## The data
######

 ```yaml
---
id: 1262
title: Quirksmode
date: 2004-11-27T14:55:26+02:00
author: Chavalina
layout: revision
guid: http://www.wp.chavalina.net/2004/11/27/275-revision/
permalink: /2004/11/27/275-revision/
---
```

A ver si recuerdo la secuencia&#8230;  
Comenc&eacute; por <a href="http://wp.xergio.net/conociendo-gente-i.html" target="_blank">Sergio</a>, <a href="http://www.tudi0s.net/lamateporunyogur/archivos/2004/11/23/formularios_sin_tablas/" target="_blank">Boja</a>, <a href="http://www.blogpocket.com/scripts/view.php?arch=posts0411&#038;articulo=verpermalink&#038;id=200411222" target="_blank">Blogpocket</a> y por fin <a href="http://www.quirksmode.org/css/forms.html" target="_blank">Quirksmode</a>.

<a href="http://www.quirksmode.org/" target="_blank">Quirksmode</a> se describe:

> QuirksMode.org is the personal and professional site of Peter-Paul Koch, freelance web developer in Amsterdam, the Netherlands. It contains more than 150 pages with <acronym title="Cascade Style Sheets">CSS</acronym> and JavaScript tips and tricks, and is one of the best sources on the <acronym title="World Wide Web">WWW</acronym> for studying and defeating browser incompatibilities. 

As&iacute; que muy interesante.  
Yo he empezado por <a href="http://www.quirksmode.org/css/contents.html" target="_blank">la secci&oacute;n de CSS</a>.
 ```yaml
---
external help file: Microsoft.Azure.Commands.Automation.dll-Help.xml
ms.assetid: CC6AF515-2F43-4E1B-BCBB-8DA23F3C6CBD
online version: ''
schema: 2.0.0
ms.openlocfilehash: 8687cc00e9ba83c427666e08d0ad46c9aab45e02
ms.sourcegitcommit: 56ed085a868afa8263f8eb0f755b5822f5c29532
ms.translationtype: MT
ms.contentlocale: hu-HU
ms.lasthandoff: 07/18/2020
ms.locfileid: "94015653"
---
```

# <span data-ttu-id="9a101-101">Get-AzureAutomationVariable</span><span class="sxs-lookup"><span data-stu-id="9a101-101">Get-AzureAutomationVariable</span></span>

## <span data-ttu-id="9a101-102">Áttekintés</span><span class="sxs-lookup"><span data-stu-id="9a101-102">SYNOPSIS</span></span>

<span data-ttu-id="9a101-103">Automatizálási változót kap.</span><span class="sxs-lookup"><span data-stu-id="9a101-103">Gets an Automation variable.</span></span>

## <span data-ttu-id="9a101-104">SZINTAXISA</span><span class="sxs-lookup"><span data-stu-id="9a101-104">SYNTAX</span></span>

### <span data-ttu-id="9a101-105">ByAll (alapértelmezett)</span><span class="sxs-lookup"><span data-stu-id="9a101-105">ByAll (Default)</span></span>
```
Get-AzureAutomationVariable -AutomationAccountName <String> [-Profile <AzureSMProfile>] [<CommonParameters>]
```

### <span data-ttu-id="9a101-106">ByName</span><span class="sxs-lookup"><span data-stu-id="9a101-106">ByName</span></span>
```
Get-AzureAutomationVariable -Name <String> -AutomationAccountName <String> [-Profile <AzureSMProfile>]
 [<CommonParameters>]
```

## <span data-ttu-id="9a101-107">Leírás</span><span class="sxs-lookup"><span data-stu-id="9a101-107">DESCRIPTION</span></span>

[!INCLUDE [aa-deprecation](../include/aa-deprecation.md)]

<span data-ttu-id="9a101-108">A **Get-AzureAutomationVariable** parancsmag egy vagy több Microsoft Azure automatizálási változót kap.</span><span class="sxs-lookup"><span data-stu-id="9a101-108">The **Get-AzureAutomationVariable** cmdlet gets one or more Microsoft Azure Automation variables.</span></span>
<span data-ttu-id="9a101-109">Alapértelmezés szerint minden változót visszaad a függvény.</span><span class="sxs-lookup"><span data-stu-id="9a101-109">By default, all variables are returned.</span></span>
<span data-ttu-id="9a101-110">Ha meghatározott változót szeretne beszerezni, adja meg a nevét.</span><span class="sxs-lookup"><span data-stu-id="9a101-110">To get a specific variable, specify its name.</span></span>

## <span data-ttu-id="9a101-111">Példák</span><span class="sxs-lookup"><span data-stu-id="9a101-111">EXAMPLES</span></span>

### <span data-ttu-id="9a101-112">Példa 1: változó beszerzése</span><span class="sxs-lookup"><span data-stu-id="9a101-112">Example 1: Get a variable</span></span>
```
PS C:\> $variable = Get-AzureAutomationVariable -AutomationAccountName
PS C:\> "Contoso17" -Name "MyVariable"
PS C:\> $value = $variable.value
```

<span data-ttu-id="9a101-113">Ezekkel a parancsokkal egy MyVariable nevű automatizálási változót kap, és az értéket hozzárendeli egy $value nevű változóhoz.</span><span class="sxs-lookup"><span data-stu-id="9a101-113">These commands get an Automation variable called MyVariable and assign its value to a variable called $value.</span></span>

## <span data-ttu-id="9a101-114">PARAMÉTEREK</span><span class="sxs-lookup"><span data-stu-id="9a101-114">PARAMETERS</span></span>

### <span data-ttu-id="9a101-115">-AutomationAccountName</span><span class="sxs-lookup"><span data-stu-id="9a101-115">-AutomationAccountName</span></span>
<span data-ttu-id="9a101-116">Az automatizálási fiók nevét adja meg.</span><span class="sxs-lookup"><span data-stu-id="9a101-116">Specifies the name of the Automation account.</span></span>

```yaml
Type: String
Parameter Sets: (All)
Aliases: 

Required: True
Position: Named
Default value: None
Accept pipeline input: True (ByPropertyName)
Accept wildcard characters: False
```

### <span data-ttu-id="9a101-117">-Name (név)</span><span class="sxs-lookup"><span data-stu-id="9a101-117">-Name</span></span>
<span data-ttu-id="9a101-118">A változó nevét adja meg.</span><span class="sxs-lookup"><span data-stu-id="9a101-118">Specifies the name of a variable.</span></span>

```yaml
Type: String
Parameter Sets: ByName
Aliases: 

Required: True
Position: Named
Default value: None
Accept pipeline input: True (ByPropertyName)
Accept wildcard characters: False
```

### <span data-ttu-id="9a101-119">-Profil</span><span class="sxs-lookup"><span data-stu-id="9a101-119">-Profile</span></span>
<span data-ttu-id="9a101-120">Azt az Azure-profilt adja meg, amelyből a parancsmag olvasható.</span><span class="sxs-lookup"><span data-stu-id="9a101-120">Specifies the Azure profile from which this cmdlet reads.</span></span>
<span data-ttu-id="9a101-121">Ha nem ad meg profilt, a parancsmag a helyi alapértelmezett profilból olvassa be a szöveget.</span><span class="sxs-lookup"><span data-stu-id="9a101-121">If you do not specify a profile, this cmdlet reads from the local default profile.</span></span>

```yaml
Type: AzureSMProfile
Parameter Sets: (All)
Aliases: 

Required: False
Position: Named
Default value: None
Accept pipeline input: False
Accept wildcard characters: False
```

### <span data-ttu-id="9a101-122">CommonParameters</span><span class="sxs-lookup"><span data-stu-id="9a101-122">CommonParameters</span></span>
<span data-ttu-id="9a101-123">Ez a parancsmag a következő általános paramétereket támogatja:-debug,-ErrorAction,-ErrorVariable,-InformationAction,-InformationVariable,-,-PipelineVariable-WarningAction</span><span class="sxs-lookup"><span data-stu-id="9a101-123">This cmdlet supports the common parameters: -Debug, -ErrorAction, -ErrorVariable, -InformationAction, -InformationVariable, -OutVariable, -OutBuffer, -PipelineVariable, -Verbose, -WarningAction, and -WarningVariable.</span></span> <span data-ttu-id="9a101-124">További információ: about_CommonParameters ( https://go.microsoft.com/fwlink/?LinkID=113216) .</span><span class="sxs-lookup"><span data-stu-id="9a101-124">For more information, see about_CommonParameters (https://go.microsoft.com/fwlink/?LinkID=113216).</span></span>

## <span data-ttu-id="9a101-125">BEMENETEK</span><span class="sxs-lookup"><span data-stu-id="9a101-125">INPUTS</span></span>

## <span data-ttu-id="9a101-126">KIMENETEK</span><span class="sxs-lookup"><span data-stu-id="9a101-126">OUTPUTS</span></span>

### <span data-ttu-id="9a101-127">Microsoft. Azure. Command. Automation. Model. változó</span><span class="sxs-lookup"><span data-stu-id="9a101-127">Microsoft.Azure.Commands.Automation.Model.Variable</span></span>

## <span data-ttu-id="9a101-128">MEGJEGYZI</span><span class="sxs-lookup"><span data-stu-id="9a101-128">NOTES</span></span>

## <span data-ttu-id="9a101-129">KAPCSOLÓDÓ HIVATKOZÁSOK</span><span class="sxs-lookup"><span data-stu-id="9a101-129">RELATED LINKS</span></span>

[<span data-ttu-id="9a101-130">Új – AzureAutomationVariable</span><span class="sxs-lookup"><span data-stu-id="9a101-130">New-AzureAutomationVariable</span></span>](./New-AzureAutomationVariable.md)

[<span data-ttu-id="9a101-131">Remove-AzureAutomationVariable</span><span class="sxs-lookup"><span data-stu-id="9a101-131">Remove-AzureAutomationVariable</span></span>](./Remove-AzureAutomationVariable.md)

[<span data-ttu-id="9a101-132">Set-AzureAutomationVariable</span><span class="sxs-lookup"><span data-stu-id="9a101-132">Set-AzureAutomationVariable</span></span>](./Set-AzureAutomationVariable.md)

######

## Task
Using the records above, restate word for word the lines from the one with "[!INCLUDE [aa-deprecation](../include/aa-deprecation.md)]" through the one with "variables are returned.</span></span>", both included.

## The answer
[!INCLUDE [aa-deprecation](../include/aa-deprecation.md)]

<span data-ttu-id="9a101-108">A **Get-AzureAutomationVariable** parancsmag egy vagy több Microsoft Azure automatizálási változót kap.</span><span class="sxs-lookup"><span data-stu-id="9a101-108">The **Get-AzureAutomationVariable** cmdlet gets one or more Microsoft Azure Automation variables.</span></span>
<span data-ttu-id="9a101-109">Alapértelmezés szerint minden változót visszaad a függvény.</span><span class="sxs-lookup"><span data-stu-id="9a101-109">By default, all variables are returned.</span></span>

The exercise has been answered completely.